Cognitive, Linguistic, and Psychological Sciences Department, Institute for Brain Sciences, Brown University Providence, RI, USA.
Front Psychol. 2011 Nov 15;2:326. doi: 10.3389/fpsyg.2011.00326. eCollection 2011.
Research progress in machine vision has been very significant in recent years. Robust face detection and identification algorithms are already readily available to consumers, and modern computer vision algorithms for generic object recognition are now coping with the richness and complexity of natural visual scenes. Unlike early vision models of object recognition that emphasized the role of figure-ground segmentation and spatial information between parts, recent successful approaches are based on the computation of loose collections of image features without prior segmentation or any explicit encoding of spatial relations. While these models remain simplistic models of visual processing, they suggest that, in principle, bottom-up activation of a loose collection of image features could support the rapid recognition of natural object categories and provide an initial coarse visual representation before more complex visual routines and attentional mechanisms take place. Focusing on biologically plausible computational models of (bottom-up) pre-attentive visual recognition, we review some of the key visual features that have been described in the literature.
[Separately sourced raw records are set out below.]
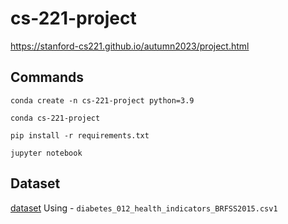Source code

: # cs-221-project

https://stanford-cs221.github.io/autumn2023/project.html

## Commands

`conda create -n cs-221-project python=3.9`

`conda cs-221-project`

`pip install -r requirements.txt`

`jupyter notebook`

## Dataset

[dataset](https://www.kaggle.com/datasets/alexteboul/diabetes-health-indicators-dataset)
Using - `diabetes_012_health_indicators_BRFSS2015.csv1`
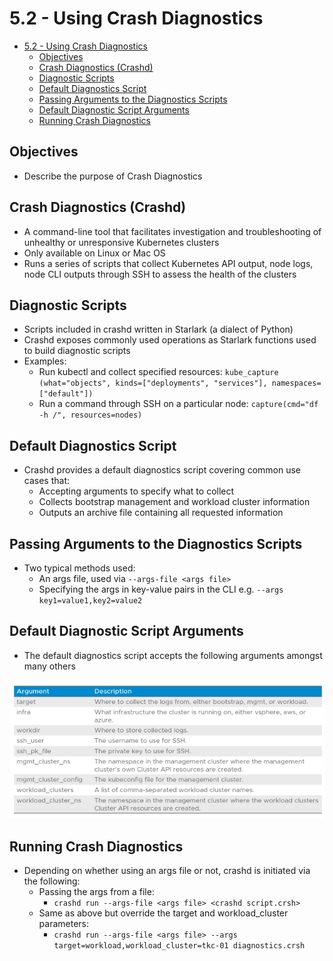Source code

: # 5.2 - Using Crash Diagnostics

- [5.2 - Using Crash Diagnostics](#52---using-crash-diagnostics)
  - [Objectives](#objectives)
  - [Crash Diagnostics (Crashd)](#crash-diagnostics-crashd)
  - [Diagnostic Scripts](#diagnostic-scripts)
  - [Default Diagnostics Script](#default-diagnostics-script)
  - [Passing Arguments to the Diagnostics Scripts](#passing-arguments-to-the-diagnostics-scripts)
  - [Default Diagnostic Script Arguments](#default-diagnostic-script-arguments)
  - [Running Crash Diagnostics](#running-crash-diagnostics)

## Objectives

- Describe the purpose of Crash Diagnostics

## Crash Diagnostics (Crashd)

- A command-line tool that facilitates investigation and troubleshooting of unhealthy or unresponsive Kubernetes clusters
- Only available on Linux or Mac OS
- Runs a series of scripts that collect Kubernetes API output, node logs, node CLI outputs through SSH to assess the health of the clusters

## Diagnostic Scripts

- Scripts included in crashd written in Starlark (a dialect of Python)
- Crashd exposes commonly used operations as Starlark functions used to build diagnostic scripts
- Examples:
  - Run kubectl and collect specified resources: `kube_capture (what="objects", kinds=["deployments", "services"], namespaces=["default"])`
  - Run a command through SSH on a particular node: `capture(cmd="df -h /", resources=nodes)`

## Default Diagnostics Script

- Crashd provides a default diagnostics script covering common use cases that:
  - Accepting arguments to specify what to collect
  - Collects bootstrap management and workload cluster information
  - Outputs an archive file containing all requested information

## Passing Arguments to the Diagnostics Scripts

- Two typical methods used:
  - An args file, used via `--args-file <args file>`
  - Specifying the args in key-value pairs in the CLI e.g. `--args key1=value1,key2=value2`

## Default Diagnostic Script Arguments

- The default diagnostics script accepts the following arguments amongst many others

![Untitled](img/diagnostic-args.png)

## Running Crash Diagnostics

- Depending on whether using an args file or not, crashd is initiated via the following:
  - Passing the args from a file:
    - `crashd run --args-file <args file> <crashd script.crsh>`
  - Same as above but override the target and workload_cluster parameters:
    - `crashd run --args-file <args file> --args target=workload,workload_cluster=tkc-01 diagnostics.crsh`
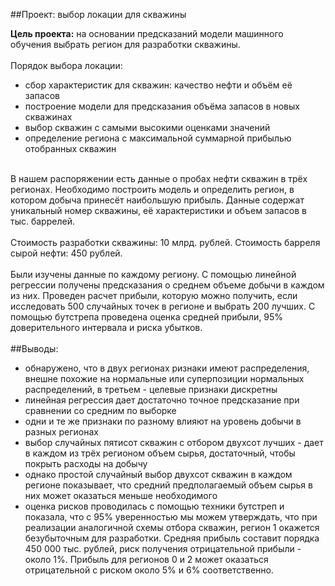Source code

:##Проект: выбор локации для скважины

**Цель проекта:** на основании предсказаний модели машинного обучения выбрать регион для разработки скважины.</br>
</br>
Порядок выбора локации:</br>
- сбор характеристик для скважин: качество нефти и объём её запасов
- построение модели для предсказания объёма запасов в новых скважинах
- выбор скважин с самыми высокими оценками значений
- определение региона с максимальной суммарной прибылью отобранных скважин
</br>
В нашем распоряжении есть данные о пробах нефти скважин в трёх регионах. Необходимо построить модель и определить регион, в котором добыча принесёт наибольшую прибыль. Данные содержат уникальный номер скважины, её характеристики и объем запасов в тыс. баррелей.</br>
</br>
Стоимость разработки скважины: 10 млрд. рублей. Стоимость барреля сырой нефти: 450 рублей.</br>
</br>
Были изучены данные по каждому региону. С помощью линейной регрессии получены предсказания о среднем объеме добычи в каждом из них. Проведен расчет прибыли, которую можно получить, если исследовать 500 случайных точек в регионе и выбрать 200 лучших. С помощью бутстрепа проведена оценка средней прибыли, 95% доверительного интервала и риска убытков.</br>
</br>
##Выводы:

- обнаружено, что в двух регионах ризнаки имеют распределения, внешне похожие на нормальные или суперпозиции нормальных распределений, в третьем - целевые признаки дискретны
- линейная регрессия дает достаточно точное предсказание при сравнении со средним по выборке
- одни и те же признаки по разному влияют на уровень добычи в разных регионах
- выбор случайных пятисот скважин с отбором двухсот лучших - дает в каждом из трёх регионом объем сырья, достаточный, чтобы покрыть расходы на добычу 
- однако простой случайный выбор двухсот скважин в каждом регионе показывает, что средний предполагаемый объем сырья в них может оказаться меньше необходимого
- оценка рисков проводилась с помощью техники бутстреп и показала, что с 95% уверенностью мы можем утверждать, что при реализации аналогичной схемы отбора скважин, регион 1 окажется безубыточным для разработки. Средняя прибыль составит порядка 450 000 тыс. рублей, риск получения отрицательной прибыли - около 1%. Прибыль для регионов 0 и 2 может оказаться отрицательной с риском около 5% и 6% соответственно.
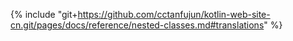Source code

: {% include "git+https://github.com/cctanfujun/kotlin-web-site-cn.git/pages/docs/reference/nested-classes.md#translations" %}
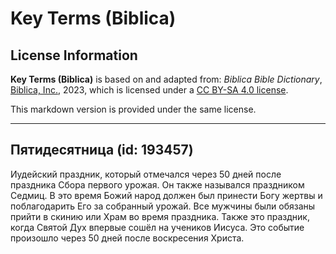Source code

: # Key Terms (Biblica)

## License Information

**Key Terms (Biblica)** is based on and adapted from: _Biblica Bible Dictionary_, [Biblica, Inc.](https://www.biblica.com/), 2023, which is licensed under a [CC BY-SA 4.0 license](https://creativecommons.org/licenses/by-sa/4.0/legalcode.en).

This markdown version is provided under the same license.



--------------------------------

## Пятидесятница (id: 193457)

Иудейский праздник, который отмечался через 50 дней после праздника Сбора первого урожая. Он также назывался праздником Седмиц. В это время Божий народ должен был принести Богу жертвы и поблагодарить Его за собранный урожай. Все мужчины были обязаны прийти в скинию или Храм во время праздника. Также это праздник, когда Святой Дух впервые сошёл на учеников Иисуса. Это событие произошло через 50 дней после воскресения Христа.



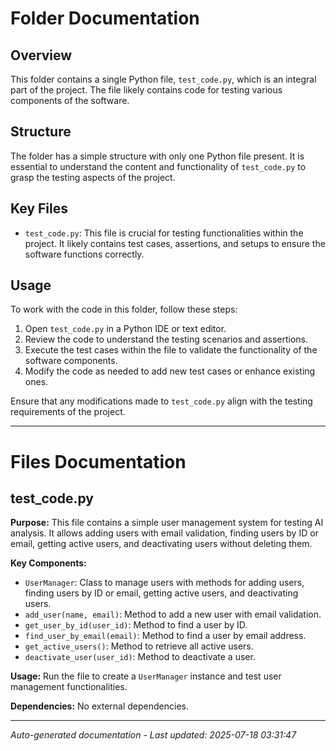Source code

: # Folder Documentation

## Overview
This folder contains a single Python file, `test_code.py`, which is an integral part of the project. The file likely contains code for testing various components of the software.

## Structure
The folder has a simple structure with only one Python file present. It is essential to understand the content and functionality of `test_code.py` to grasp the testing aspects of the project.

## Key Files
- `test_code.py`: This file is crucial for testing functionalities within the project. It likely contains test cases, assertions, and setups to ensure the software functions correctly.

## Usage
To work with the code in this folder, follow these steps:
1. Open `test_code.py` in a Python IDE or text editor.
2. Review the code to understand the testing scenarios and assertions.
3. Execute the test cases within the file to validate the functionality of the software components.
4. Modify the code as needed to add new test cases or enhance existing ones.

Ensure that any modifications made to `test_code.py` align with the testing requirements of the project.

---

# Files Documentation

## test_code.py

**Purpose:** This file contains a simple user management system for testing AI analysis. It allows adding users with email validation, finding users by ID or email, getting active users, and deactivating users without deleting them.

**Key Components:**
- `UserManager`: Class to manage users with methods for adding users, finding users by ID or email, getting active users, and deactivating users.
- `add_user(name, email)`: Method to add a new user with email validation.
- `get_user_by_id(user_id)`: Method to find a user by ID.
- `find_user_by_email(email)`: Method to find a user by email address.
- `get_active_users()`: Method to retrieve all active users.
- `deactivate_user(user_id)`: Method to deactivate a user.

**Usage:** Run the file to create a `UserManager` instance and test user management functionalities.

**Dependencies:** No external dependencies.

---
*Auto-generated documentation - Last updated: 2025-07-18 03:31:47*
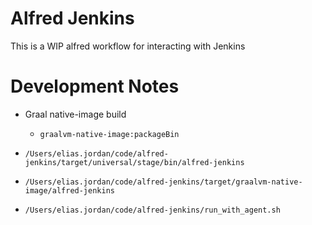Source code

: # Alfred Jenkins

This is a WIP alfred workflow for interacting with Jenkins


# Development Notes

* Graal native-image build
    * `graalvm-native-image:packageBin`

* `/Users/elias.jordan/code/alfred-jenkins/target/universal/stage/bin/alfred-jenkins`

* `/Users/elias.jordan/code/alfred-jenkins/target/graalvm-native-image/alfred-jenkins`

* `/Users/elias.jordan/code/alfred-jenkins/run_with_agent.sh`
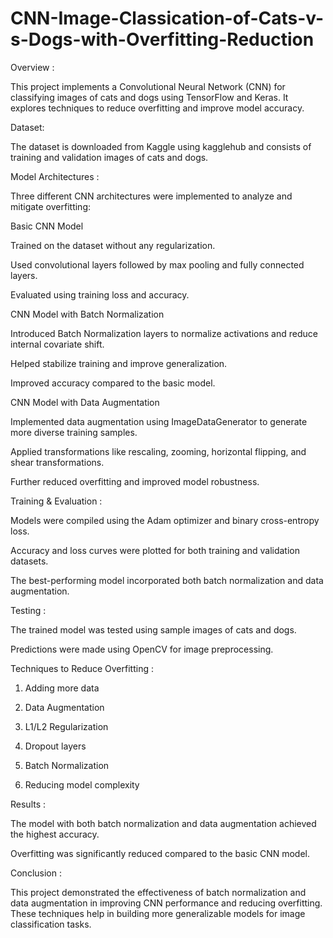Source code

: # CNN-Image-Classication-of-Cats-v-s-Dogs-with-Overfitting-Reduction

Overview :

This project implements a Convolutional Neural Network (CNN) for classifying images of cats and dogs using TensorFlow and Keras. It explores techniques to reduce overfitting and improve model accuracy.

Dataset:

The dataset is downloaded from Kaggle using kagglehub and consists of training and validation images of cats and dogs.

Model Architectures :

Three different CNN architectures were implemented to analyze and mitigate overfitting:

Basic CNN Model

Trained on the dataset without any regularization.

Used convolutional layers followed by max pooling and fully connected layers.

Evaluated using training loss and accuracy.

CNN Model with Batch Normalization

Introduced Batch Normalization layers to normalize activations and reduce internal covariate shift.

Helped stabilize training and improve generalization.

Improved accuracy compared to the basic model.

CNN Model with Data Augmentation

Implemented data augmentation using ImageDataGenerator to generate more diverse training samples.

Applied transformations like rescaling, zooming, horizontal flipping, and shear transformations.

Further reduced overfitting and improved model robustness.


Training & Evaluation :

Models were compiled using the Adam optimizer and binary cross-entropy loss.

Accuracy and loss curves were plotted for both training and validation datasets.

The best-performing model incorporated both batch normalization and data augmentation.


Testing :

The trained model was tested using sample images of cats and dogs.

Predictions were made using OpenCV for image preprocessing.


Techniques to Reduce Overfitting :

1. Adding more data

2. Data Augmentation

3. L1/L2 Regularization

4. Dropout layers

5. Batch Normalization

6. Reducing model complexity

Results :

The model with both batch normalization and data augmentation achieved the highest accuracy.

Overfitting was significantly reduced compared to the basic CNN model.

Conclusion :

This project demonstrated the effectiveness of batch normalization and data augmentation in improving CNN performance and reducing overfitting. These techniques help in building more generalizable models for image classification tasks.

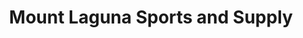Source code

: ---
title: "Mount Laguna Sports and Supply"
url: /mount-laguna/mount-laguna-sports-and-supply/
shop: clothes
---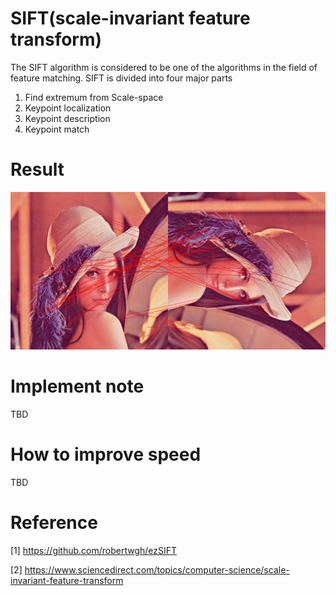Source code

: 
# SIFT(scale-invariant feature transform)   
The SIFT algorithm is considered to be one of the algorithms in the field of feature matching.
SIFT is divided into four major parts  
1. Find extremum  from Scale-space  
2. Keypoint localization  		
3. Keypoint description  
4. Keypoint match


# Result  
![](https://github.com/jasonchenwork/ImageProcessing/blob/main/10reorganisation/img/sifttest3.bmp)
  
	
# 	Implement note  
TBD



# How to improve speed  
TBD






# Reference  
[1] https://github.com/robertwgh/ezSIFT

[2] https://www.sciencedirect.com/topics/computer-science/scale-invariant-feature-transform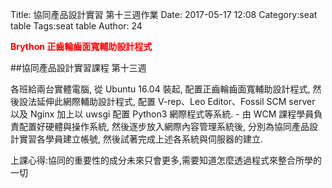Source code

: Title: 協同產品設計實習 第十三週作業
Date: 2017-05-17 12:08
Category:seat table
Tags:seat table
Author: 24

<b><font color="red">Brython 正齒輪齒面寬輔助設計程式</font></b>

<!-- PELICAN_END_SUMMARY -->

##協同產品設計實習課程 第十三週

各班給兩台實體電腦, 從 Ubuntu 16.04 裝起, 配置正齒輪齒面寬輔助設計程式, 然後設法延伸此網際輔助設計程式, 配置 V-rep、Leo Editor、Fossil SCM server 以及 Nginx 加上以 uwsgi 配置 Python3 網際程式等系統. - 由 WCM 課程學員負責配置好硬體與操作系統, 然後逐步放入網際內容管理系統後, 分別為協同產品設計實習各學員建立帳號, 然後試著完成上述各系統與伺服器的建立.

上課心得:協同的重要性的成分未來只會更多,需要知道怎麼透過程式來整合所學的一切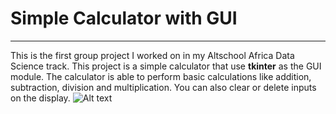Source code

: # Simple Calculator with GUI
---------------------------------------------------------------------------------------------------------------
This is the first group project I worked on in my Altschool Africa Data Science track. This project is a simple calculator that use **tkinter** as the GUI module. The calculator is able to perform basic calculations like addition, subtraction, division and multiplication. You can also clear or delete inputs on the display.
![Alt text](<Simple Calculator project/Simple_calculator_GUI.PNG>)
We discuss the consistency of these feature-based representations with classical theories from visual psychology and test their ability to account for human performance on a rapid object categorization task.
近年来,机器视觉领域的研究取得了重大进展。稳健的人脸检测和识别算法已经面向消费者推出,而用于通用目标识别的现代计算机视觉算法也正在应对自然视觉场景的丰富性和复杂性。与早期强调图形-背景分割和部分之间空间信息的目标识别视觉模型不同,最近成功的方法基于松散的图像特征集合的计算,而无需预先分割或任何显式的空间关系编码。虽然这些模型仍然是视觉处理的简化模型,但它们表明,原则上,松散的图像特征集合的自底向上激活可以支持自然目标类别的快速识别,并在更复杂的视觉例程和注意机制发生之前提供初始粗略的视觉表示。我们专注于(自底向上)非注意视觉识别的生物上合理的计算模型,回顾了文献中描述的一些关键视觉特征。我们讨论了这些基于特征的表示与视觉心理学经典理论的一致性,并测试了它们在快速目标分类任务中解释人类表现的能力。